Собравшись в Париже, актеры подготовили для гастрольной поездки в Соединенные Штаты Америки несколько спектаклей. Были тут «Ревизор» и «Женитьба» Гоголя, «Бедность не порок» А. Н. Островского, «Чужой ребенок» В. В. Шкваркина, «Дорога цветов» В. П. Катаева, «Дни Турбиных («Белая гвардия») Михаила Булгакова и вечер инсценированных рассказов А. П. Чехова. Никаких особых задач или художественных целей собравшиеся явно себе не ставили. Просто каждый, по-видимому, предложил что-либо давно и более или менее удачно сыгранное. В репертуаре Михаила Чехова снова оказались Хлестаков, дьяк Гыкин из «Ведьмы» (Раису играла В. Соловьева), герой монолога «Торжество победителя» и тот самый папаша, который начисто забыл, что поручила ему дочь купить в нотном магазине.

Перед отъездом в Америку труппа показала несколько спектаклей в театре на бульваре Батиньоль. Как писали газеты, Чехов «играл с милой, преувеличенной легкостью и непринужденностью». Ранее «нажитое» в роли Хлестакова не было, конечно, растеряно. «Попадались очаровательные и действительно художественные куски». Были и срывы. Но, несмотря на них, у собравшейся в театре «откровенно веселившейся публики» артист «имел огромный успех». Что-то было тут похоже на происходившее с ним в Варшаве.

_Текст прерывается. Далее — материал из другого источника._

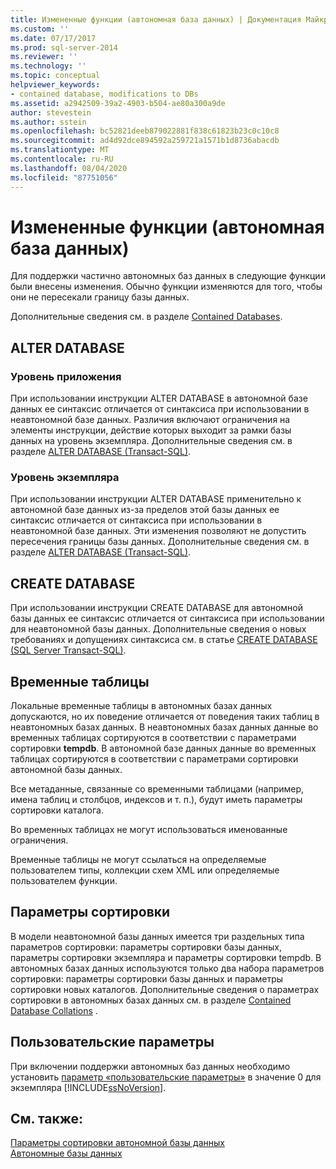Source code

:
 ```yaml
---
title: Измененные функции (автономная база данных) | Документация Майкрософт
ms.custom: ''
ms.date: 07/17/2017
ms.prod: sql-server-2014
ms.reviewer: ''
ms.technology: ''
ms.topic: conceptual
helpviewer_keywords:
- contained database, modifications to DBs
ms.assetid: a2942509-39a2-4903-b504-ae80a300a9de
author: stevestein
ms.author: sstein
ms.openlocfilehash: bc52821deeb879022881f838c61823b23c0c10c8
ms.sourcegitcommit: ad4d92dce894592a259721a1571b1d8736abacdb
ms.translationtype: MT
ms.contentlocale: ru-RU
ms.lasthandoff: 08/04/2020
ms.locfileid: "87751056"
---
```

# <a name="modified-features-contained-database"></a>Измененные функции (автономная база данных)
  Для поддержки частично автономных баз данных в следующие функции были внесены изменения. Обычно функции изменяются для того, чтобы они не пересекали границу базы данных.  
  
 Дополнительные сведения см. в разделе [Contained Databases](contained-databases.md).  
  
## <a name="alter-database"></a>ALTER DATABASE  
  
### <a name="application-level"></a>Уровень приложения  
 При использовании инструкции ALTER DATABASE в автономной базе данных ее синтаксис отличается от синтаксиса при использовании в неавтономной базе данных. Различия включают ограничения на элементы инструкции, действие которых выходит за рамки базы данных на уровень экземпляра. Дополнительные сведения см. в разделе [ALTER DATABASE (Transact-SQL)](/sql/t-sql/statements/alter-database-transact-sql).  
  
### <a name="instance-level"></a>Уровень экземпляра  
 При использовании инструкции ALTER DATABASE применительно к автономной базе данных из-за пределов этой базы данных ее синтаксис отличается от синтаксиса при использовании в неавтономной базе данных. Эти изменения позволяют не допустить пересечения границы базы данных. Дополнительные сведения см. в разделе [ALTER DATABASE (Transact-SQL)](/sql/t-sql/statements/alter-database-transact-sql).  
  
## <a name="create-database"></a>CREATE DATABASE  
 При использовании инструкции CREATE DATABASE для автономной базы данных ее синтаксис отличается от синтаксиса при использовании для неавтономной базы данных. Дополнительные сведения о новых требованиях и допущениях синтаксиса см. в статье [CREATE DATABASE (SQL Server Transact-SQL)](/sql/t-sql/statements/create-database-sql-server-transact-sql).  
  
## <a name="temporary-tables"></a>Временные таблицы  
 Локальные временные таблицы в автономных базах данных допускаются, но их поведение отличается от поведения таких таблиц в неавтономных базах данных. В неавтономных базах данных данные во временных таблицах сортируются в соответствии с параметрами сортировки **tempdb**. В автономной базе данных данные во временных таблицах сортируются в соответствии с параметрами сортировки автономной базы данных.  
  
 Все метаданные, связанные со временными таблицами (например, имена таблиц и столбцов, индексов и т. п.), будут иметь параметры сортировки каталога.  
  
 Во временных таблицах не могут использоваться именованные ограничения.  
  
 Временные таблицы не могут ссылаться на определяемые пользователем типы, коллекции схем XML или определяемые пользователем функции.  
  
## <a name="collation"></a>Параметры сортировки  
 В модели неавтономной базы данных имеется три раздельных типа параметров сортировки: параметры сортировки базы данных, параметры сортировки экземпляра и параметры сортировки tempdb. В автономных базах данных используются только два набора параметров сортировки: параметры сортировки базы данных и параметры сортировки новых каталогов. Дополнительные сведения о параметрах сортировки в автономных базах данных см. в разделе [Contained Database Collations](contained-database-collations.md) .  
  
## <a name="user-options"></a>Пользовательские параметры  
 При включении поддержки автономных баз данных необходимо установить [параметр «пользовательские параметры»](../../database-engine/configure-windows/configure-the-user-options-server-configuration-option.md) в значение 0 для экземпляра [!INCLUDE[ssNoVersion](../../includes/ssnoversion-md.md)].  
  
## <a name="see-also"></a>См. также:  
 [Параметры сортировки автономной базы данных](contained-database-collations.md)   
 [Автономные базы данных](contained-databases.md)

И Чехов, конечно, заметил это.

А ко всему прочему, как в свое время в истории с шекспировской «Двенадцатой ночью», не повезло Михаилу Александровичу с декорациями. В последнем действии из-за короткого антракта их не успели переставить. И гоголевские чиновники как ни в чем не бывало выходили из дверей спальни городничихи, а Анна Андреевна и Марья Антоновна, хотя и были в домашнем платье, появлялись на сцене с улицы. Газетчики, конечно, ехидничали, а Чехов нервничал.

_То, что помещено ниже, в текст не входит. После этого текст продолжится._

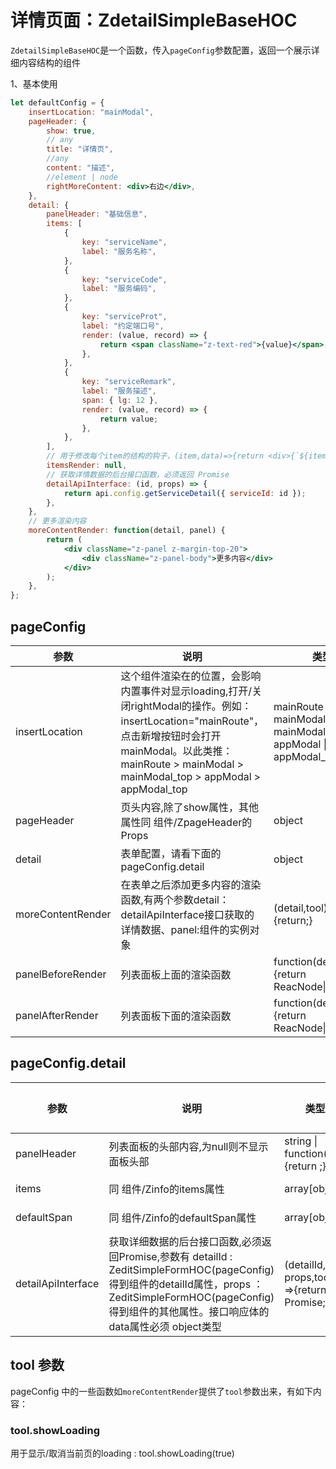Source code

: # 详情页面：ZdetailSimpleBaseHOC

`ZdetailSimpleBaseHOC`是一个函数，传入`pageConfig`参数配置，返回一个展示详细内容结构的组件

1、基本使用

<div class="z-demo-box" data-render="demo1" data-title="基本使用"></div>

```jsx
let defaultConfig = {
	insertLocation: "mainModal",
	pageHeader: {
		show: true,
		// any
		title: "详情页",
		//any
		content: "描述",
		//element | node
		rightMoreContent: <div>右边</div>,
	},
	detail: {
		panelHeader: "基础信息",
		items: [
			{
				key: "serviceName",
				label: "服务名称",
			},
			{
				key: "serviceCode",
				label: "服务编码",
			},
			{
				key: "serviceProt",
				label: "约定端口号",
				render: (value, record) => {
					return <span className="z-text-red">{value}</span>;
				},
			},
			{
				key: "serviceRemark",
				label: "服务描述",
				span: { lg: 12 },
				render: (value, record) => {
					return value;
				},
			},
		],
		// 用于修改每个item的结构的钩子，(item,data)=>{return <div>{`${item.label}:${data[item.key]}`}</div>}
		itemsRender: null,
		// 获取详情数据的后台接口函数，必须返回 Promise
		detailApiInterface: (id, props) => {
			return api.config.getServiceDetail({ serviceId: id });
		},
	},
	// 更多渲染内容
	moreContentRender: function(detail, panel) {
		return (
			<div className="z-panel z-margin-top-20">
				<div className="z-panel-body">更多内容</div>
			</div>
		);
	},
};
```

## pageConfig

<table>
	<thead>
		<tr>
			<th>参数</th>
			<th>说明</th>
			<th>类型</th>
			<th>默认值</th>
		</tr>
	</thead>
	<tbody>
		<tr>
			<td>insertLocation</td>
			<td>这个组件渲染在的位置，会影响内置事件对显示loading,打开/关闭rightModal的操作。例如：insertLocation="mainRoute"，点击新增按钮时会打开 mainModal。以此类推：mainRoute > mainModal > mainModal_top > appModal > appModal_top</td>
			<td>mainRoute | mainModal | mainModal_top | appModal  | appModal_top</td>
			<td>mainModal</td>
		</tr>
		<tr>
			<td>pageHeader</td>
			<td>页头内容,除了show属性，其他属性同 组件/ZpageHeader的Props</td>
			<td>object</td>
			<td>--</td>
		</tr>
		<tr>
			<td>detail</td>
			<td>表单配置，请看下面的pageConfig.detail</td>
			<td>object</td>
			<td>--</td>
		</tr>
		<tr>
			<td>moreContentRender</td>
			<td>在表单之后添加更多内容的渲染函数,有两个参数detail：detailApiInterface接口获取的详情数据、panel:组件的实例对象</td>
			<td>(detail,tool) =>{return;}</td>
			<td>--</td>
		</tr>
		<tr>
			<td>panelBeforeRender</td>
			<td>列表面板上面的渲染函数</td>
			<td>function(detail,tool){return ReacNode|Element;}</td>
			<td>--</td>
		</tr>
		<tr>
			<td>panelAfterRender</td>
			<td>列表面板下面的渲染函数</td>
			<td>function(detail,tool){return ReacNode|Element;}</td>
			<td>--</td>
		</tr>
	</tbody>
</table>

## pageConfig.detail

<table>
	<thead>
		<tr>
			<th>参数</th>
			<th>说明</th>
			<th>类型</th>
			<th>默认值</th>
		</tr>
	</thead>
	<tbody>
		<tr>
			<td>panelHeader</td>
			<td>列表面板的头部内容,为null则不显示面板头部</td>
			<td>string | function(){return ;}</td>
			<td>列表</td>
		</tr>
		<tr>
			<td>items</td>
			<td>同 组件/Zinfo的items属性</td>
			<td>array[object]</td>
			<td>--</td>
		</tr>
		<tr>
			<td>defaultSpan</td>
			<td>同 组件/Zinfo的defaultSpan属性</td>
			<td>array[object]</td>
			<td>--</td>
		</tr>
		<tr>
			<td>detailApiInterface</td>
			<td>获取详细数据的后台接口函数,必须返回Promise,参数有 detailId : ZeditSimpleFormHOC(pageConfig)得到组件的detailId属性，props ：ZeditSimpleFormHOC(pageConfig)得到组件的其他属性。接口响应体的data属性必须 object类型</td>
			<td>(detailId, props,tool) =>{return Promise;}</td>
			<td>--</td>
		</tr>
	</tbody>
</table>


## tool 参数

pageConfig 中的一些函数如`moreContentRender`提供了`tool`参数出来，有如下内容：

### tool.showLoading

用于显示/取消当前页的loading  :  tool.showLoading(true)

Незадолго до отъезда он пишет явно предназначенное для американской печати письмо Солу Юроку. Оно должно предварить его появление на нью-йоркской сцене, и он старается понравиться американскому зрителю, польстить ему.

«Америка – незнакомый мне мир – давно волнует меня, как прекрасная сказка! – заявляет он. – Все описания, картины, рассказы, все письменные и устные восторги, которые приходится читать и слышать, все они так разнообразны, богаты и многосторонни, что трудно, невозможно составить себе единое, живое представление об Америке. Но вот судьба моя решила воплотить мою давнишнюю заветную мечту: я сам увижу таинственную Америку; сам увижу чудеса ее жизни, быта, творчества.

В моем сознании живет вопрос, жгучий, волнующий: «Как работает, как творит американский художник?» Я думаю при этом преимущественно о трех его свойствах: о его непредвзятости в работе – его не связывает ничто старое, он всегда свободен в своей творческой работе, он всегда свеж, молод, восприимчив ко всему новому, он непредвзято подходит к теме своего творчества... Правда это? Так это?

Второе свойство – беспредельная энергия – о, как она нужна художнику, как я надеюсь почерпнуть ее в Америке, научиться ей в Америке!

И третье свойство – это способность американского го художника доводить начатую работу до конца! Я увижу, без сомнения, многие прекрасные результаты художественной работы такого рода!